- 1980 film poster
- Genre: Biography Drama
- Based on: The Diary of Anne Frank by Frances Goodrich Albert Hackett The Diary of a Young Girl by Anne Frank
- Written by: Frances Goodrich Albert Hackett
- Directed by: Boris Sagal
- Starring: Melissa Gilbert Maximilian Schell Joan Plowright James Coco Doris Roberts
- Music by: Billy Goldenberg
- Country of origin: United States
- Original language: English

Production
- Executive producer: Raymond Katz
- Producer: Arthur Lewis
- Cinematography: Ted Voigtlander
- Editors: Garth Craven Ronald Smith
- Running time: 109 minutes
- Production company: 20th Century Fox Television

Original release
- Network: NBC
- Release: November 17, 1980

= The Diary of Anne Frank (1980 film) =

1980 American biographical-drama film

The Diary of Anne Frank is a 1980 American made-for-television biographical drama film which originally aired on NBC on November 17, 1980. Like the 1959 film of the same title, it was written by Frances Goodrich and Albert Hackett and directed by Boris Sagal. Unlike the 1959 film, the TV-film focuses more on character development than suspense, and is considerably shorter than the 1959 version. In this version, Melissa Gilbert plays Anne Frank.

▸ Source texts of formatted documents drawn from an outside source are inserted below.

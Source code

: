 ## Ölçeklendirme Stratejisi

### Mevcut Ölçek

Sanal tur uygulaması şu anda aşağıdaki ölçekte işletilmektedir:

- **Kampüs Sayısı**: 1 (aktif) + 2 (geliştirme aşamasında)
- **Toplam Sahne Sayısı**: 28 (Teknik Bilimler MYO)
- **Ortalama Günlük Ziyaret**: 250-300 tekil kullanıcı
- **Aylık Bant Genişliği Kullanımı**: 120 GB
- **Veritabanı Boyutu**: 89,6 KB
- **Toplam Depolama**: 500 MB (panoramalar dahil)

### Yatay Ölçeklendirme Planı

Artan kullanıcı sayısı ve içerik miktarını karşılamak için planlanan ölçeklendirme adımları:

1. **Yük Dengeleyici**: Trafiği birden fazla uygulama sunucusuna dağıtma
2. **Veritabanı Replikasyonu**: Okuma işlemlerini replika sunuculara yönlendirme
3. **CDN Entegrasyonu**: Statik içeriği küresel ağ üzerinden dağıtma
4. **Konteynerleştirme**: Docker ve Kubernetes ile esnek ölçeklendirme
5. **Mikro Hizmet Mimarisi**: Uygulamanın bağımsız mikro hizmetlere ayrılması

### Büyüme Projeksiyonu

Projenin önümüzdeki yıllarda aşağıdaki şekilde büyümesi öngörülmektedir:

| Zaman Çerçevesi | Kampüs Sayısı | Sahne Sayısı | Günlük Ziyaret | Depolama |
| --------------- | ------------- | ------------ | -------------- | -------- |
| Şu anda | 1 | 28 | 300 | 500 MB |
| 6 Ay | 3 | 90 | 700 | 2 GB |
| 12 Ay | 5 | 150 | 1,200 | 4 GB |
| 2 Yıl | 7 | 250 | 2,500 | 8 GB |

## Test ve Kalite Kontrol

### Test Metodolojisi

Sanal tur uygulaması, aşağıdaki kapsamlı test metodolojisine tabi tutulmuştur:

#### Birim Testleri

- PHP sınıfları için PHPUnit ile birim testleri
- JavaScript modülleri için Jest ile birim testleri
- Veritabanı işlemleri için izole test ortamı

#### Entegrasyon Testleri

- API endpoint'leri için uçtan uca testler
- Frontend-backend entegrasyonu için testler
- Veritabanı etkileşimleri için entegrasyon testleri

The film received mixed reviews since its premiere.

== Cast ==

- Maximilian Schell as Otto Frank
- Joan Plowright as Edith Frank
- James Coco as Hans Van Daan
- Doris Roberts as Petronella Van Daan
- Clive Revill as Dr. Dussel
- Scott Jacoby as Peter Van Daan
- Melissa Gilbert as Anne Frank
- Melora Marshall as Margot Frank
- Erik Holland as Mr. Kraler
- Anne Wyndham as Miep Gies

==Awards==
The film was nominated for one Golden Globe award in 1981, for Best Mini-Series or Motion Picture Made for TV. It was nominated for three Emmy awards, also in 1981, for Outstanding Achievement in Makeup (Scott H. Eddo and Stanley Smith), Outstanding Cinematography for a Limited Series or a Special (Ted Voigtlander) and Outstanding Individual Achievement - Special Class (Rita Bennett, women's costumer, and Bill Blackburn, men's costumer).